Just months after a fallout with Paramount Pictures, Tom Cruise has landed another mission: bring back a venerable Hollywood label that was founded in the spirit of giving artists freedom to create without big studios pulling the strings.

The deal to put Cruise and his producing partner, Paula Wagner, in charge of United Artists was announced Thursday by MGM.

"The truth is that the name United Artists has been relatively meaningless for decades. It's just been a corporate name with no vestige of its original significance," said critic and film historian Leonard Maltin. "Tom Cruise is one of the most powerful stars in the world. He's making the same move that his forebears did 85 years ago."

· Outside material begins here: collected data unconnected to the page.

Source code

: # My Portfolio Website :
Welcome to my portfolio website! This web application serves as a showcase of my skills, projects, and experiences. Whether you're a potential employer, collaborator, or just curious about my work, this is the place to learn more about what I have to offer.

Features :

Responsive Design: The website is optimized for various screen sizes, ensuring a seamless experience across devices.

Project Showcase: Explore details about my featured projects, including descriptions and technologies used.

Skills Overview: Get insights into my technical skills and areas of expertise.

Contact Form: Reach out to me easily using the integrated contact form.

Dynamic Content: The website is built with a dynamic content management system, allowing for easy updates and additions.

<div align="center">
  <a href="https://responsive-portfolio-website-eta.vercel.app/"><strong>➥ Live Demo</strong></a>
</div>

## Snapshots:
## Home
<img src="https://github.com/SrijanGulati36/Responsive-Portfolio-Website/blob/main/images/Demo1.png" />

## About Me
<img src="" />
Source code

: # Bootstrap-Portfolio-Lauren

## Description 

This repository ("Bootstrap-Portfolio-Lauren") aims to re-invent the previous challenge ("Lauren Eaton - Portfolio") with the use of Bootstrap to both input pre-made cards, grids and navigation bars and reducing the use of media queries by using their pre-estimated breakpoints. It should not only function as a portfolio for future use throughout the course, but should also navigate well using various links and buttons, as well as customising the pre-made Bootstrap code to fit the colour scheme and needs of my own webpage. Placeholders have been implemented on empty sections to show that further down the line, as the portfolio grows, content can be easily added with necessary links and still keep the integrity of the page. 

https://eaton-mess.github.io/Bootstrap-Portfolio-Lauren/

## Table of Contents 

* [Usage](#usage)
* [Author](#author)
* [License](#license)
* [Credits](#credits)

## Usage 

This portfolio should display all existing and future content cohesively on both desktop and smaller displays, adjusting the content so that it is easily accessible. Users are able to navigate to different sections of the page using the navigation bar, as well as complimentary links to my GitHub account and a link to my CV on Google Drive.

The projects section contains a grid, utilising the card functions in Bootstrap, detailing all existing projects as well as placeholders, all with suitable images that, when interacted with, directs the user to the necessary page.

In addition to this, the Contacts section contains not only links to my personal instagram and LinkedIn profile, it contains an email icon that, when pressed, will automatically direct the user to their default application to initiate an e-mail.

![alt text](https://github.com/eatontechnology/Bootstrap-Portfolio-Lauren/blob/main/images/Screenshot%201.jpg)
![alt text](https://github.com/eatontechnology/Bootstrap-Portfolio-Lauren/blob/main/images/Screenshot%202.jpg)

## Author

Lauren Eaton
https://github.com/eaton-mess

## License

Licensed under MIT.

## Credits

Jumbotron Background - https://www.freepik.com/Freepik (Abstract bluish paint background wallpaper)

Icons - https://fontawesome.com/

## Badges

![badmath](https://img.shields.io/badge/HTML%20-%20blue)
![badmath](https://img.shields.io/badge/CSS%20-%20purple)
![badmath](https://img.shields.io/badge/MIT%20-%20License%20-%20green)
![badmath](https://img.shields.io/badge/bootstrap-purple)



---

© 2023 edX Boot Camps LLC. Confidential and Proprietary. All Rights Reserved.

United Artists was founded in 1919 by Charlie Chaplin, Mary Pickford, D.W. Griffith and Douglas Fairbanks.

Under the deal, Wagner will be chief executive and Cruise will have full control over United Artists' film slate, expected to be about four films a year, according to MGM. They will be part owners of United Artists, able to make anything from $100 million action flicks to lower-budget films, with Cruise free to pick and choose among films at rival studios.

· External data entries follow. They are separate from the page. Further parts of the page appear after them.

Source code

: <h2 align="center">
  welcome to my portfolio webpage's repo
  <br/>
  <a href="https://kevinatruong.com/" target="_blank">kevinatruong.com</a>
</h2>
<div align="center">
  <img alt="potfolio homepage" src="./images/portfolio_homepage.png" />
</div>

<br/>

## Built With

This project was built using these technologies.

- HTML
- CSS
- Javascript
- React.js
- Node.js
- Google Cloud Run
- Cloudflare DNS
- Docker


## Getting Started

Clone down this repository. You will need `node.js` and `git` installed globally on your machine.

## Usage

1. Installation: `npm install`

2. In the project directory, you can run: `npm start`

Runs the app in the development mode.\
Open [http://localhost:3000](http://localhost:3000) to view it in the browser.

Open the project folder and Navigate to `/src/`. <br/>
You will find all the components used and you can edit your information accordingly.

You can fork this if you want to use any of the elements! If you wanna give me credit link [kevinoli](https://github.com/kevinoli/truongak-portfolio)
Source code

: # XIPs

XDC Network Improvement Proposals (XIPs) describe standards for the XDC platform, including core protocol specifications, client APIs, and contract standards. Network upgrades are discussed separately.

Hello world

Wagner said she views it as an "opportunity to take a brand that is classic and bring it into the present. It has such an illustrious past, we have a tradition to respect and uphold and at the same time help and nurture this brand to evolve into something for the future."

Cruise and Wagner were cut loose from a 14-year producing deal with Paramount in August. Sumner Redstone, chairman of Paramount's parent company, Viacom Inc., had blamed Cruise's odd antics over his romance with Katie Holmes (jumping on Oprah's couch, for example) and his Scientology preaching for undermining box-office returns on the actor's summer release, "Mission: Impossible III."

United Artists' early releases included Chaplin's 1920s and `30s classics "The Gold Rush," "City Lights" and "Modern Times"; Griffith's 1924 epic "America"; Fairbanks' 1920s action adventures "The Three Musketeers" and "Robin Hood"; and 1929's "Coquette," which earned Pickford the best-actress Academy Award.

"These were the box-office titans of their day giving the public what they wanted in terms of the huge popcorn pictures but also being able to express their artistic side and get movies made that mattered historically," said Tom O'Neil, a columnist for the awards Web site theenvelope.com.

The last United Artists movie Cruise appeared in, 1988's "Rain Man," won Oscars for best picture, co-star Dustin Hoffman and director Barry Levinson. Cruise was not nominated.

The "Rain Man" era was something of a last hurrah for United Artists, which had a stream of hits, classics and Oscar winners behind it including "Some Like It Hot," "Rocky" and "Annie Hall."

The studio operated as an artist-centered company in the decades after its founders' heyday, with United Artists' releases including a long string of James Bond movies starting with 1962's "Dr. No." The United Artists logo will appear before the latest Bond film, this month's "Casino Royale," though the franchise now is in the hands of a consortium that bought MGM in 2004, including Sony Corp. and Comcast Corp.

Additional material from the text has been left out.